# What you have to do:
In the records below, repeat word for word only the lines starting at the one that contains "convergence. Membership in" and ending at the one that contains "UF(Unidade funcional) está", pictures excluded.

Source texts of formatted documents
========================================================================

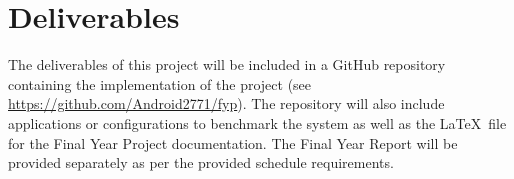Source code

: \documentclass[12pt]{article}
\begin{document}
\section{Deliverables}
The deliverables of this project will be included in a GitHub repository containing the implementation of the project (see \url{https://github.com/Android2771/fyp}). The repository will also include applications or configurations to benchmark the system as well as the \LaTeX~file for the Final Year Project documentation. The Final Year Report will be provided separately as per the provided schedule requirements.

  
\end{document}
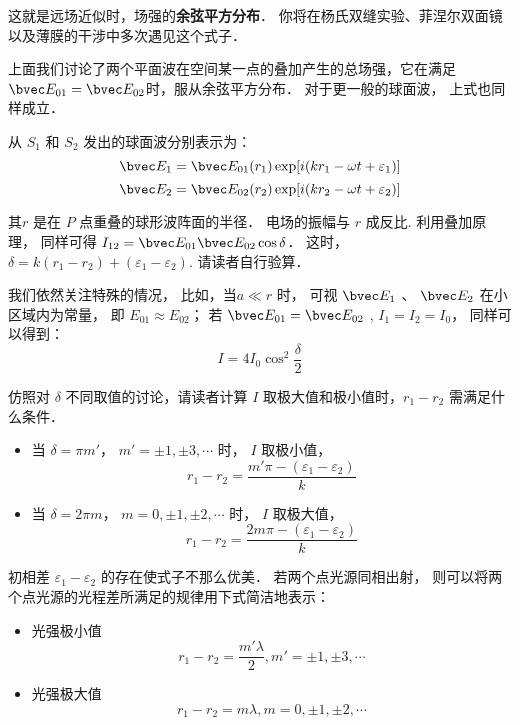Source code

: 这就是远场近似时，场强的\textbf{余弦平方分布}． 你将在杨氏双缝实验、菲涅尔双面镜以及薄膜的干涉中多次遇见这个式子．

上面我们讨论了两个平面波在空间某一点的叠加产生的总场强，它在满足 $ \bvec E_{01} = \bvec E_{02}$时，服从余弦平方分布． 对于更一般的球面波， 上式也同样成立． 

从 $ S_1 $ 和 $ S_2 $ 发出的球面波分别表示为：
$$ \bvec E_1 = \bvec E_{ 01 } ( r_1 ) \exp[ i( k r_1 - \omega t+ \varepsilon_1 )]$$
$$ \bvec E_2 = \bvec E_{ 02 } ( r_2 ) \exp[ i( k r_2 - \omega t+ \varepsilon_2 )]$$

其$ r $ 是在 $ P $ 点重叠的球形波阵面的半径． 电场的振幅与 $ r $ 成反比. 利用叠加原理， 同样可得 $I_{12} = \bvec E_{01}\bvec E_{02} \cos\delta$． 这时， $ \delta = k ( r_1 - r_2 ) + ( \varepsilon_1 - \varepsilon_2 )$.  请读者自行验算．

我们依然关注特殊的情况， 比如，当$ a \ll r $ 时， 可视 $ \bvec E_1$ 、 $ \bvec E_2$ 在小区域内为常量， 即 $ E_{ 01} \approx E_{02}$； 若 $ \bvec E_{01} = \bvec E_{02} $ , $ I_1 = I_2 = I_0 $， 同样可以得到：
\begin{equation}
 I = 4 I_0 \cos ^2\dfrac { \delta } { 2 }
\end{equation}

\begin{exercise}{}
仿照对 $ \delta$ 不同取值的讨论，请读者计算 $ I $ 取极大值和极小值时，$ r_1 - r_2 $ 需满足什么条件．
\end{exercise}

\begin{itemize}
\item 当 $ \delta = \pi m'$， $ m' = \pm 1, \pm 3, \cdots $ 时， $ I $ 取极小值， 
\begin{equation}
r_1 - r_2 = \dfrac{ m' \pi - ( \varepsilon _1 - \varepsilon _2)} { k }
\end{equation}
\item 当 $ \delta = 2 \pi m$， $ m = 0, \pm 1, \pm 2, \cdots $ 时， $ I $ 取极大值， 
\begin{equation}
 r_1 - r_2 = \dfrac{ 2m \pi - ( \varepsilon _1 - \varepsilon _2)} { k }
\end{equation}
\end{itemize}

初相差 $ \varepsilon_1 - \varepsilon_2 $ 的存在使式子不那么优美． 若两个点光源同相出射， 则可以将两个点光源的光程差所满足的规律用下式简洁地表示：

\begin{corollary}{}

\begin{itemize}
\item 光强极小值 
\begin{equation}
r_1 - r_2 = \dfrac{ m' \lambda} { 2 } , m' = \pm 1, \pm 3, \cdots
\end{equation}

\item 光强极大值 
\begin{equation}
 r_1 - r_2 = m \lambda , m = 0 , \pm 1, \pm 2,\cdots 
\end{equation}

\end{itemize}

\end{corollary}


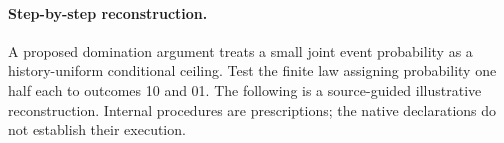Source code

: %
%
%
\paragraph{Step-by-step reconstruction.}
A proposed domination argument treats a small joint event probability as a history-uniform conditional ceiling. Test the finite law assigning probability one half each to outcomes 10 and 01.
The following is a source-guided illustrative reconstruction. Internal procedures are prescriptions; the native declarations do not establish their execution.
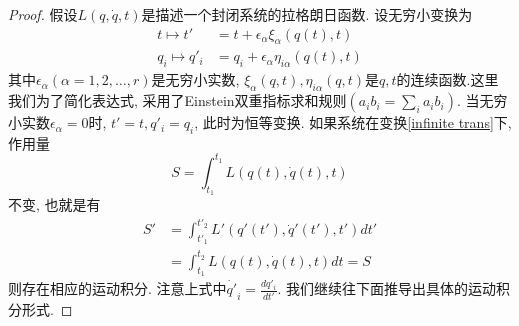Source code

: \documentclass[a4paper,11pt]{book}
\newtheorem{proof}{证明}[section]
\begin{document}
\begin{proof}
  假设$L(q,\dot{q},t)$是描述一个封闭系统的拉格朗日函数. 设无穷小变换为
  \begin{equation}\label{infinite trans}
  \begin{split}
     t\mapsto t'&=t+\epsilon_\alpha\xi_\alpha(q(t),t) \\
       q_i\mapsto q'_i&=q_i+\epsilon_\alpha\eta_{i\alpha}(q(t),t)
  \end{split}
  \end{equation}
  其中$\epsilon_\alpha(\alpha=1,2,\dots,r)$是无穷小实数, $\xi_\alpha(q,t),\eta_{i\alpha}(q,t)$是$q,t$的连续函数.这里我们为了简化表达式, 采用了Einstein双重指标求和规则$(a_i b_i=\sum_{i}a_i b_i)$. 当无穷小实数$\epsilon_\alpha=0$时, $t'=t,q'_i=q_i$, 此时为恒等变换. 如果系统在变换\eqref{infinite trans}下, 作用量
  \begin{equation}\label{action inv inf}
    S=\int_{t_1}^{t_1}L(q(t),\dot{q}(t),t)
  \end{equation}
  不变, 也就是有
  \begin{equation*}
  \begin{split}
     S'&=\int_{t'_1}^{t'_2}L'(q'(t'),\dot{q}'(t'),t')dt' \\
       &=\int_{t_1}^{t_2}L(q(t),\dot{q}(t),t)dt=S
  \end{split}
  \end{equation*}
  则存在相应的运动积分. 注意上式中$\dot{q'}_i=\frac{d{q'_i}}{dt'}$. 我们继续往下面推导出具体的运动积分形式.


\end{proof}
\end{document}

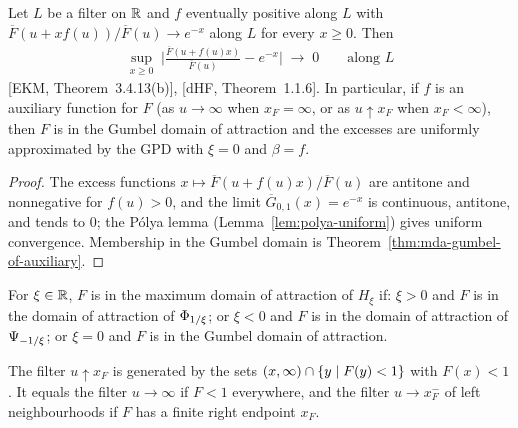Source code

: \begin{theorem}
  \label{thm:pbdh-gumbel}
  \leanok
  Let $L$ be a filter on $\bR$ and $f$ eventually positive along $L$ with
  $\overline{F}(u + x f(u))/\overline{F}(u) \to e^{-x}$ along $L$ for every $x \ge 0$. Then
  \begin{align*}
    \sup_{x \ge 0} \; \Big| \frac{\overline{F}(u + f(u) x)}{\overline{F}(u)} - e^{-x} \Big|
      \; \to \; 0 \qquad \text{along } L
  \end{align*}
  [EKM, Theorem~3.4.13(b)], [dHF, Theorem~1.1.6]. In particular, if $f$ is an auxiliary function
  for $F$ (as $u \to \infty$ when $x_F = \infty$, or as $u \uparrow x_F$ when $x_F < \infty$), then
  $F$ is in the Gumbel domain of attraction and the excesses are uniformly approximated by the
  GPD with $\xi = 0$ and $\beta = f$.
\end{theorem}
\begin{proof}
  \leanok
  The excess functions $x \mapsto \overline{F}(u + f(u)x)/\overline{F}(u)$ are antitone and
  nonnegative for $f(u) > 0$, and the limit $\overline{G}_{0,1}(x) = e^{-x}$ is continuous,
  antitone, and tends to $0$; the Pólya lemma (Lemma~\ref{lem:polya-uniform}) gives uniform
  convergence. Membership in the Gumbel domain is Theorem~\ref{thm:mda-gumbel-of-auxiliary}.
\end{proof}

\begin{definition}
  \label{def:mda-gev}
  \leanok
  For $\xi \in \bR$, $F$ is in the maximum domain of attraction of $H_\xi$ if: $\xi > 0$ and
  $F$ is in the domain of attraction of $\FrechetCDF{1/\xi}$; or $\xi < 0$ and $F$ is in the
  domain of attraction of $\WeibullCDF{-1/\xi}$; or $\xi = 0$ and $F$ is in the Gumbel domain of
  attraction.
\end{definition}

\begin{definition}
  \label{def:upper-endpoint-filter}
  \leanok
  The filter $u \uparrow x_F$ is generated by the sets $(x, \infty) \cap \set{ y \; | \; F(y) < 1 }$
  with $F(x) < 1$. It equals the filter $u \to \infty$ if $F < 1$ everywhere, and the filter
  $u \to x_F^-$ of left neighbourhoods if $F$ has a finite right endpoint $x_F$.
\end{definition}

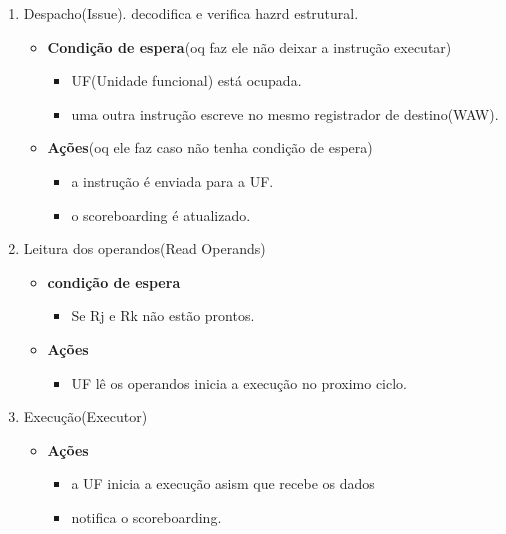 \documentclass[a4paper]{article}
\begin{document}
\begin{enumerate}
    \item Despacho(Issue). decodifica e verifica hazrd estrutural.
    \begin{itemize}
        \item \textbf{Condição de espera}(oq faz ele não deixar a instrução executar)
            \begin{itemize}
                \item UF(Unidade funcional) está  ocupada.
                \item uma outra instrução escreve no mesmo registrador de destino(WAW).
            \end{itemize}
        \item \textbf{Ações}(oq ele faz caso não tenha condição de espera)
            \begin{itemize}
                \item a instrução é enviada para a UF.
                \item o scoreboarding é  atualizado.
            \end{itemize}
    \end{itemize}
    \item Leitura dos operandos(Read Operands)
        \begin{itemize}
            \item \textbf{condição de espera}
                \begin{itemize}
                    \item Se Rj e Rk não estão prontos.
                \end{itemize}
            \item \textbf{Ações}
                \begin{itemize}
                    \item UF lê os operandos inicia a execução no proximo ciclo.
                \end{itemize}
        \end{itemize}
    \item Execução(Executor)
        \begin{itemize}
            \item \textbf{Ações}
                \begin{itemize}
                    \item a UF inicia a execução asism que recebe os dados
                    \item notifica o scoreboarding.
                \end{itemize}

\end{itemize}
\end{enumerate}
\end{document}
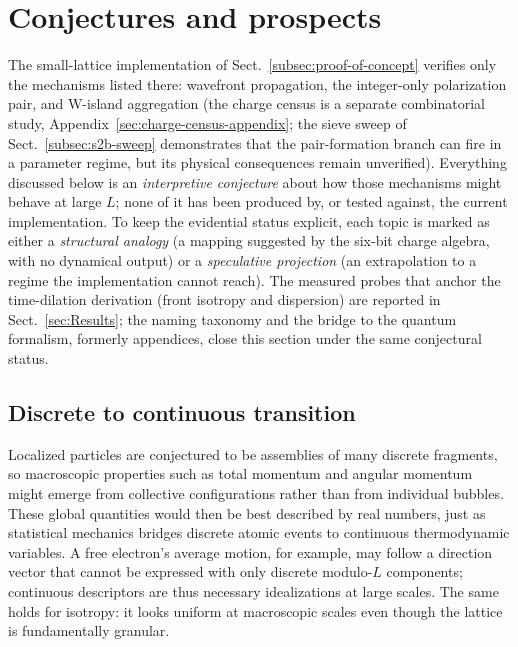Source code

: \documentclass{ijuc}
\begin{document}
\section{Conjectures and prospects\label{sec:Prospects-and-conjectures}}
The small-lattice implementation of Sect.~\ref{subsec:proof-of-concept} verifies only the mechanisms listed there: wavefront propagation, the integer-only polarization pair, and W-island aggregation (the charge census is a separate combinatorial study, Appendix~\ref{sec:charge-census-appendix}; the sieve sweep of Sect.~\ref{subsec:s2b-sweep} demonstrates that the pair-formation branch can fire in a parameter regime, but its physical consequences remain unverified).  Everything discussed below is an \emph{interpretive conjecture} about how those mechanisms might behave at large $L$; none of it has been produced by, or tested against, the current implementation.  To keep the evidential status explicit, each topic is marked as either a \emph{structural analogy} (a mapping suggested by the six-bit charge algebra, with no dynamical output) or a \emph{speculative projection} (an extrapolation to a regime the implementation cannot reach).  The measured probes that anchor the time-dilation derivation (front isotropy and dispersion) are reported in Sect.~\ref{sec:Results}; the naming taxonomy and the bridge to the quantum formalism, formerly appendices, close this section under the same conjectural status.
\subsection{Discrete to continuous transition}
Localized particles are conjectured to be assemblies of many discrete fragments, so macroscopic properties such as total momentum and angular momentum might emerge from collective configurations rather than from individual bubbles. These global quantities would then be best described by real numbers, just as statistical mechanics bridges discrete atomic events to continuous thermodynamic variables.
A free electron's average motion, for example, may follow a direction vector that cannot be expressed with only discrete modulo-$L$ components; continuous descriptors are thus necessary idealizations at large scales. The same holds for isotropy: it looks uniform at macroscopic scales even though the lattice is fundamentally granular.
\end{document}

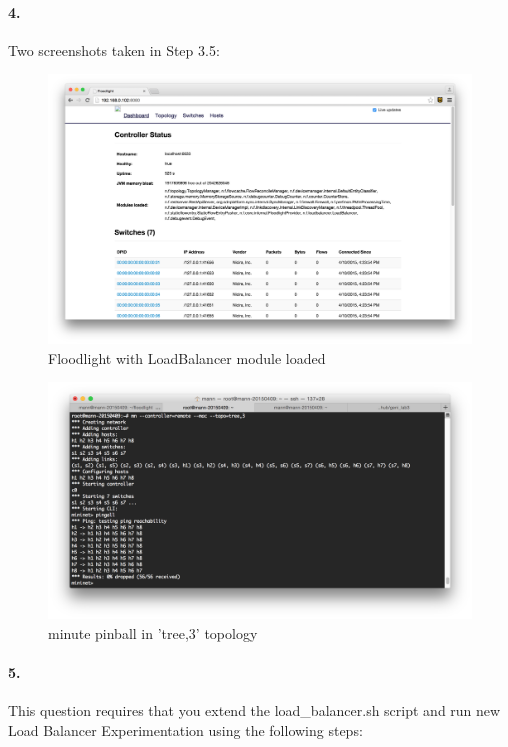 \documentclass[a4paper]{article}
\begin{document}
\paragraph{4. } Two screenshots taken in Step 3.5:
\begin{figure}[H]
  \centering
    \includegraphics[scale=.34]{floodlight_ui.png}
  \caption{Floodlight with LoadBalancer module loaded}
\end{figure}
\begin{figure}[H]
  \centering
    \includegraphics[scale=.44]{pingall.png}
  \caption{minute pinball in 'tree,3' topology}
\end{figure}

\paragraph{5. } This question requires that you extend the load\_balancer.sh script and run new Load Balancer Experimentation using the following steps: \\
\end{document}
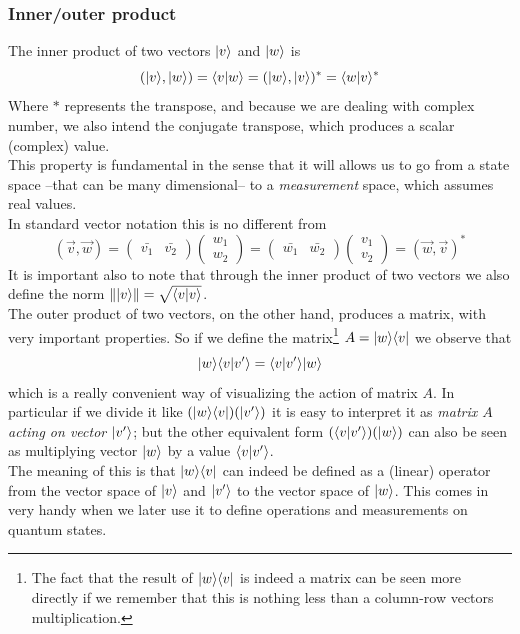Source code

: 	
	\subsubsection*{Inner/outer product}
	The inner product of two vectors $|v \rangle$ and $|w \rangle$ is
	$$ ( |v \rangle , |w \rangle ) = \langle v|w\rangle = (|w \rangle , |v \rangle )^{\ast} = \langle w|v\rangle^{\ast} $$
	Where $\ast$ represents the transpose, and because we are dealing with complex number, we also intend the conjugate transpose,	which produces a scalar (complex) value.\\ %
	This property is fundamental in the sense that it will allows us to go from a state space --that can be many dimensional-- to a \textit{measurement} space, which assumes real values.\\ %
	In standard vector notation this is no different from
	$$ ( \vec{v}, \vec{w} ) =  \begin{pmatrix} \bar{v_1} & \bar{v_2}\end{pmatrix} \begin{pmatrix} w_1 \\ w_2 \end{pmatrix} = \begin{pmatrix} \bar{w_1} & \bar{w_2}\end{pmatrix} \begin{pmatrix} v_1 \\ v_2 \end{pmatrix} = ( \vec{w}, \vec{v} )^{\ast}$$
	It is important also to note that through the inner product of two vectors we also define the norm $\Vert|v \rangle\Vert  =  \sqrt{\langle v|v\rangle} $.\\
	
	
	The outer product of two vectors, on the other hand, produces a matrix, with very important properties. So if we define the matrix\footnote{The fact that the result of  $ |w \rangle\langle v| $ is indeed a matrix can be seen more directly if we remember that this is nothing less than a column-row vectors multiplication.} $A =  |w \rangle\langle v| $ we observe that
	$$ |w \rangle\langle v|v'\rangle = \langle v|v'\rangle|w \rangle $$	
	which is a really convenient way of visualizing the action of matrix $A$. In particular if we divide it like $(|w \rangle\langle v|) (|v' \rangle) $ it is easy to interpret it as \textit{matrix $A$ acting on vector $|v' \rangle$}; but the other equivalent form $(\langle v|v'\rangle)(|w \rangle)$ can also be seen as multiplying vector $|w \rangle$ by a value $\langle v|v'\rangle$. \\
	The meaning of this is that $|w \rangle\langle v|$ can indeed be defined as a (linear) operator from the vector space of $|v \rangle$ and $|v' \rangle$ to the vector space of $|w \rangle$. This comes in very handy when we later use it to define operations and measurements on quantum states.\\ %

========================================================================

# Exercise solution:
  convergence. Membership in the Gumbel domain is Theorem~\ref{thm:mda-gumbel-of-auxiliary}.
\end{proof}

\begin{definition}
  \label{def:mda-gev}
  \leanok
  For $\xi \in \bR$, $F$ is in the maximum domain of attraction of $H_\xi$ if: $\xi > 0$ and
  $F$ is in the domain of attraction of $\FrechetCDF{1/\xi}$; or $\xi < 0$ and $F$ is in the
  domain of attraction of $\WeibullCDF{-1/\xi}$; or $\xi = 0$ and $F$ is in the Gumbel domain of
  attraction.
\end{definition}

\begin{definition}
  \label{def:upper-endpoint-filter}
  \leanok
  The filter $u \uparrow x_F$ is generated by the sets $(x, \infty) \cap \set{ y \; | \; F(y) < 1 }$
  with $F(x) < 1$. It equals the filter $u \to \infty$ if $F < 1$ everywhere, and the filter
  $u \to x_F^-$ of left neighbourhoods if $F$ has a finite right endpoint $x_F$.
\end{definition}

 \documentclass[a4paper]{article}
\begin{document}
\begin{enumerate}
    \item Despacho(Issue). decodifica e verifica hazrd estrutural.
    \begin{itemize}
        \item \textbf{Condição de espera}(oq faz ele não deixar a instrução executar)
            \begin{itemize}
                \item UF(Unidade funcional) está  ocupada.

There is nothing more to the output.